Wu Peng wspomniał również o Afrykańskim Porozumieniu o Wolnym Handlu na Obszarze Kontynentu (AfCFTA), uruchomionym na początku 2021 roku. Ma on na celu ułatwiać przyszły handel między krajami afrykańskimi. Uznał on, że ta perspektywa jest szczególnie istotna.
Największy bank dla Afryki
Chiny nie tylko inwestują w Afryce, ale też stopniowo uzależniają kraje afrykańskie od swojego finansowania. Według ekspertów z Uniwersytetu w Bostonie chińscy kredytodawcy [głównie państwowe banki – red.] zobowiązali się do pożyczenia łącznie 160 miliardów dolarów krajom afrykańskim w latach 2000-2020.
Jak podaje portal onet.pl, według Afrykańskiego Banku Rozwoju, kraje Afryki potrzebują rocznie około 100 mld dolarów inwestycji, aby zniwelować lukę infrastrukturalną w stosunku do krajów rozwiniętych. Chiny jako jeden z kluczowych krajów BRICS oferują korzystniejsze warunki pożyczek niż inne instytucje finansowe, takie jak Międzynarodowy Fundusz Walutowy (MFW) czy Bank Światowy.
— Warunki chińskich pożyczek są lepsze, zwłaszcza w porównaniu do pożyczek zachodnich — przekonuje rosyjski ekonomista Andriej Mowczan.
300Sekund od września w nowej odsłonie. Zapisz się już dziś na nasz codzienny newsletter.

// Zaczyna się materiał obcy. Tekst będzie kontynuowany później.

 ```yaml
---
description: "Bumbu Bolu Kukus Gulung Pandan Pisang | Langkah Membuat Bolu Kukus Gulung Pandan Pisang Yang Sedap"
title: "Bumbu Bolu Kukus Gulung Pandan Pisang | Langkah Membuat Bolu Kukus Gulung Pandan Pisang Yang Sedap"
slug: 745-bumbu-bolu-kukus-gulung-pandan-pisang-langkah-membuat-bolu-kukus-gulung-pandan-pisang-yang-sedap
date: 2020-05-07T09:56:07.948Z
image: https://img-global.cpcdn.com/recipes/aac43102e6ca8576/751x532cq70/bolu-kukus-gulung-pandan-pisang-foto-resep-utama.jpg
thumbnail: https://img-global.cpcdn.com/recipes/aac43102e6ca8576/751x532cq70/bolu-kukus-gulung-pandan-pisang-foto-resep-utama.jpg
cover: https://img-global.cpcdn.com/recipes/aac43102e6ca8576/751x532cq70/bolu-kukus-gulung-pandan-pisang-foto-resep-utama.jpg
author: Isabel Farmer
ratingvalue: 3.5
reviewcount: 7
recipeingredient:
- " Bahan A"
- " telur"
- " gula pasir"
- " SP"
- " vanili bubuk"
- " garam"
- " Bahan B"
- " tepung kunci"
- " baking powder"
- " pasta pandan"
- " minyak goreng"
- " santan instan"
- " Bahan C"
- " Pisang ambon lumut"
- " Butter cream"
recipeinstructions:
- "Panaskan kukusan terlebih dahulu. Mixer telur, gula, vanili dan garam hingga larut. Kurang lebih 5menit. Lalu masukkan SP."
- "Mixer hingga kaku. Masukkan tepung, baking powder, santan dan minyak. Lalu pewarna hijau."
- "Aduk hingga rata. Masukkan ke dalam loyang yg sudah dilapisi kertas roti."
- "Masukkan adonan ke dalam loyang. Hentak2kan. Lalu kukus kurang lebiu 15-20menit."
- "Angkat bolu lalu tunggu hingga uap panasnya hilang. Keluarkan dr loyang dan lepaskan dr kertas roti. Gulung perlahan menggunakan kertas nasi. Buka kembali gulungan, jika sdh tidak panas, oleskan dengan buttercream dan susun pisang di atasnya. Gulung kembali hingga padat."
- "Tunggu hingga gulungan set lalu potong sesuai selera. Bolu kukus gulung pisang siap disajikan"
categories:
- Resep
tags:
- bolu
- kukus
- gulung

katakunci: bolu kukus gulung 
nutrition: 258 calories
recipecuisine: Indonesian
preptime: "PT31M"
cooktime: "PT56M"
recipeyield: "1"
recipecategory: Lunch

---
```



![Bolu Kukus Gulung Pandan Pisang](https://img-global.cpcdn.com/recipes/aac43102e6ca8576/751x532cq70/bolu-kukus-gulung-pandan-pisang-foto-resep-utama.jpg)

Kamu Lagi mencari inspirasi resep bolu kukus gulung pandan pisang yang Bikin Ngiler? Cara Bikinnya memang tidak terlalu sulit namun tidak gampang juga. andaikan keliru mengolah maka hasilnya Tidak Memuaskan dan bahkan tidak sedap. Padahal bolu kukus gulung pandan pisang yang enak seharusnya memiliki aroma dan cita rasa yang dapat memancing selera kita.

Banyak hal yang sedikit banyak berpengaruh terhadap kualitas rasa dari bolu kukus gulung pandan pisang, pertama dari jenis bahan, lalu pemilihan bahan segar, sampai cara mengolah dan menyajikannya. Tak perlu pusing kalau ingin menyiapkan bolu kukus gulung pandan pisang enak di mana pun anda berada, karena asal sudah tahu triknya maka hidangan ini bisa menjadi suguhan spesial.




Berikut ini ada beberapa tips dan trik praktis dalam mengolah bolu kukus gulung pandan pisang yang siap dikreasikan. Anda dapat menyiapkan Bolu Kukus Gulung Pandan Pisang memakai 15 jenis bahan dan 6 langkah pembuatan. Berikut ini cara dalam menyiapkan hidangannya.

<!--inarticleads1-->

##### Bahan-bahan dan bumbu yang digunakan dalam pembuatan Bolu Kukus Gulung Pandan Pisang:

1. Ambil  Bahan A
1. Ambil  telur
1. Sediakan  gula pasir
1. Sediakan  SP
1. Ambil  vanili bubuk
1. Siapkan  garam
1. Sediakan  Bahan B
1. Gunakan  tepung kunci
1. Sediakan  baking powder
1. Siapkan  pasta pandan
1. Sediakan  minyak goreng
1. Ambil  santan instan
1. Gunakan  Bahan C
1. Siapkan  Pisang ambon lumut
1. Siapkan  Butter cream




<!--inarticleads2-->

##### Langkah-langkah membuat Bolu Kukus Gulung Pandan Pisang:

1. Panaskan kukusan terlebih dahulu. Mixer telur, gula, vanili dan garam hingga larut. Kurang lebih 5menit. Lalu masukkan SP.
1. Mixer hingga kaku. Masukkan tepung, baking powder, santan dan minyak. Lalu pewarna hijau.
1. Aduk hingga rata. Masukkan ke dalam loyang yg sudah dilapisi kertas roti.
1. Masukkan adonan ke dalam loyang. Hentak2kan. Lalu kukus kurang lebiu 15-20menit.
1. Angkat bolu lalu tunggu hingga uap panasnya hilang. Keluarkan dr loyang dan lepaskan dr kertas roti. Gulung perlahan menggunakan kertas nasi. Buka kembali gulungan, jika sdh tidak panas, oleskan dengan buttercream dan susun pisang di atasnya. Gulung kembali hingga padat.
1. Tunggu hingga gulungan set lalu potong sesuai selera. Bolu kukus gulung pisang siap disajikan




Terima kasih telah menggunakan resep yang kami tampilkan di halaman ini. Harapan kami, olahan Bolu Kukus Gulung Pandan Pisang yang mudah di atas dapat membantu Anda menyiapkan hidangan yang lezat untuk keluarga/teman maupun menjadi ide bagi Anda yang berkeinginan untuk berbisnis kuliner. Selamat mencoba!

Wu Peng, cytowany przez agencję Reuters, podkreślił pilną konieczność dyskusji nad kwestiami związanymi z nową strategią inwestycyjną, stwierdzając, że nie można czekać do kolejnego Forum Współpracy Chiny-Afryka.
Ponadto, wyraził On przekonanie, że chińskie firmy, zwłaszcza te średnie i małe, zwiększą swoje inwestycje w Afryce. Według niego chińskie firmy zdają się być gotowe na podjęcie pewnego ryzyka w celu ekspansji na afrykańskim rynku.
– Bez względu na to, co się stanie z światową lub chińską gospodarką, tendencją w stosunkowo średnim lub długim okresie czasu, jest to że chińskie firmy są gotowe podjąć pewne ryzyko, aby wejść na rynek afrykański – dodał Wu.